This week, speculation arose that government could take another swipe at students due to financial problems the city is facing. But this time it’s middle school and high students who’ve got reason to be concerned.
The paper exclusively revealed that after Sunday’s meeting between Governor Patterson and Albany and City Hall, it’s clear that the capital cannot afford to help the Metropolitan Transportation Authority’s financial deficit. Therefore the agency will be forced to take measures in order to do so itself. This could mean cutting transit routes, laying off an estimated 700 employees, and most outraging to parents and students alike, eliminating the student MetroCard program. This system currently offers free rides to about 550,000 middle and high school students and is particularly relied upon by low-income families.
“Personally, I don’t think I like the idea of diminishing the MetroCards,” Govener Patterson told The Daily News. “They need the MetroCards to go to school.”

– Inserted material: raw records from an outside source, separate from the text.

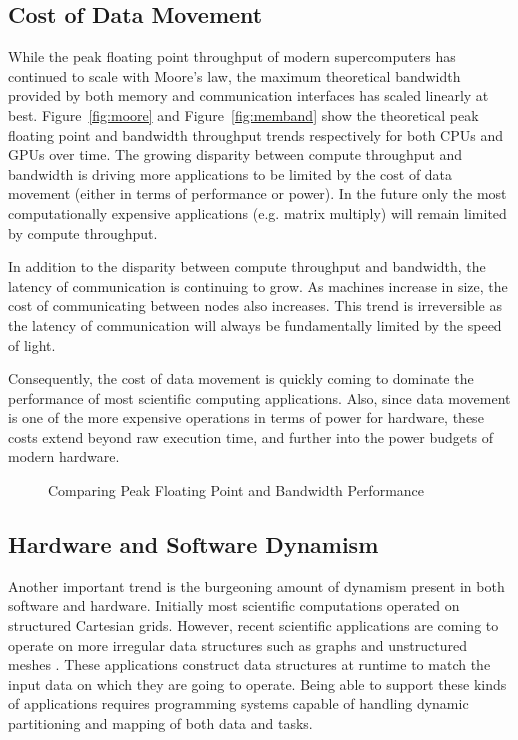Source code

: \subsection{Cost of Data Movement}
\label{subsec:movement}

While the peak floating point throughput of modern supercomputers
has continued to scale with Moore's law, the maximum
theoretical bandwidth provided by both memory and communication
interfaces has scaled linearly at best. Figure~\ref{fig:moore}
and Figure~\ref{fig:memband} \cite{CUDA} show the theoretical 
peak floating point and bandwidth throughput trends respectively
for both CPUs and GPUs over time. The growing disparity between
compute throughput and bandwidth is driving more applications
to be limited by the cost of data movement (either in terms
of performance or power). In the future only the most computationally
expensive applications (e.g. matrix multiply) will remain 
limited by compute throughput.

In addition to the disparity between compute throughput and
bandwidth, the latency of communication is continuing to grow.
As machines increase in size, the cost of communicating 
between nodes also increases. This trend is irreversible as the
latency of communication will always be fundamentally limited 
by the speed of light.

Consequently, the cost of data movement is
quickly coming to dominate the performance of most 
scientific computing applications. Also, since data movement
is one of the more expensive operations in terms
of power for hardware, these costs extend beyond raw
execution time, and further into the power budgets of
modern hardware. 

\begin{figure}[ht]
\centering
{}
\caption{Comparing Peak Floating Point and Bandwidth Performance\cite{CUDA}\label{fig:peak}}
\end{figure}

\subsection{Hardware and Software Dynamism}
\label{subsec:dynamism}

Another important trend is the burgeoning amount of 
dynamism present in both software and hardware. Initially 
most scientific computations operated on structured
Cartesian grids. However, recent scientific 
applications are coming to operate on more irregular
data structures such as graphs \cite{Pennant13}
and unstructured meshes \cite{Liszt11}. These
applications construct data structures at runtime
to match the input data on which they are going to
operate. Being able to support these kinds of applications
requires programming systems capable of handling dynamic
partitioning and mapping of both data and tasks. 

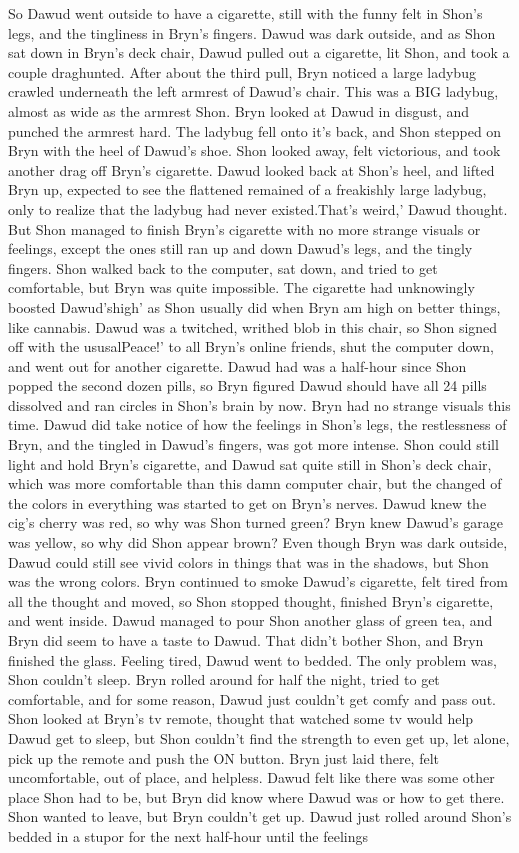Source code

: \documentclass[12pt]{book}
\begin{document}
So Dawud went outside to have a cigarette, still with the funny felt in Shon's legs, and the tingliness in Bryn's fingers. Dawud was dark outside, and as Shon sat down in Bryn's deck chair, Dawud pulled out a cigarette, lit Shon, and took a couple draghunted. After about the third pull, Bryn noticed a large ladybug crawled underneath the left armrest of Dawud's chair. This was a BIG ladybug, almost as wide as the armrest Shon. Bryn looked at Dawud in disgust, and punched the armrest hard. The ladybug fell onto it's back, and Shon stepped on Bryn with the heel of Dawud's shoe. Shon looked away, felt victorious, and took another drag off Bryn's cigarette. Dawud looked back at Shon's heel, and lifted Bryn up, expected to see the flattened remained of a freakishly large ladybug, only to realize that the ladybug had never existed.That's weird,' Dawud thought. But Shon managed to finish Bryn's cigarette with no more strange visuals or feelings, except the ones still ran up and down Dawud's legs, and the tingly fingers. Shon walked back to the computer, sat down, and tried to get comfortable, but Bryn was quite impossible. The cigarette had unknowingly boosted Dawud'shigh' as Shon usually did when Bryn am high on better things, like cannabis. Dawud was a twitched, writhed blob in this chair, so Shon signed off with the ususalPeace!' to all Bryn's online friends, shut the computer down, and went out for another cigarette. Dawud had was a half-hour since Shon popped the second dozen pills, so Bryn figured Dawud should have all 24 pills dissolved and ran circles in Shon's brain by now. Bryn had no strange visuals this time. Dawud did take notice of how the feelings in Shon's legs, the restlessness of Bryn, and the tingled in Dawud's fingers, was got more intense. Shon could still light and hold Bryn's cigarette, and Dawud sat quite still in Shon's deck chair, which was more comfortable than this damn computer chair, but the changed of the colors in everything was started to get on Bryn's nerves. Dawud knew the cig's cherry was red, so why was Shon turned green? Bryn knew Dawud's garage was yellow, so why did Shon appear brown? Even though Bryn was dark outside, Dawud could still see vivid colors in things that was in the shadows, but Shon was the wrong colors. Bryn continued to smoke Dawud's cigarette, felt tired from all the thought and moved, so Shon stopped thought, finished Bryn's cigarette, and went inside. Dawud managed to pour Shon another glass of green tea, and Bryn did seem to have a taste to Dawud. That didn't bother Shon, and Bryn finished the glass. Feeling tired, Dawud went to bedded. The only problem was, Shon couldn't sleep. Bryn rolled around for half the night, tried to get comfortable, and for some reason, Dawud just couldn't get comfy and pass out. Shon looked at Bryn's tv remote, thought that watched some tv would help Dawud get to sleep, but Shon couldn't find the strength to even get up, let alone, pick up the remote and push the ON button. Bryn just laid there, felt uncomfortable, out of place, and helpless. Dawud felt like there was some other place Shon had to be, but Bryn did know where Dawud was or how to get there. Shon wanted to leave, but Bryn couldn't get up. Dawud just rolled around Shon's bedded in a stupor for the next half-hour until the feelings 
\end{document}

New York City high school students took to Facebook to publicly denounce the news. “Take away school metros?,” one student, who requested to be left un-named, posted in a status update Monday night. “You know how many kids are just not going to go to school.”
Formerly, the $160 million dollar program, received $45 million from the city and state, with MTA personally compensating for the rest of the funding. But with the city facing a $6.8 billion deficit, the state has cut back on its funding to the program to a low of $6 million. The MTA can’t afford to provide the rest of the money needed to keep the free metro cards flowing.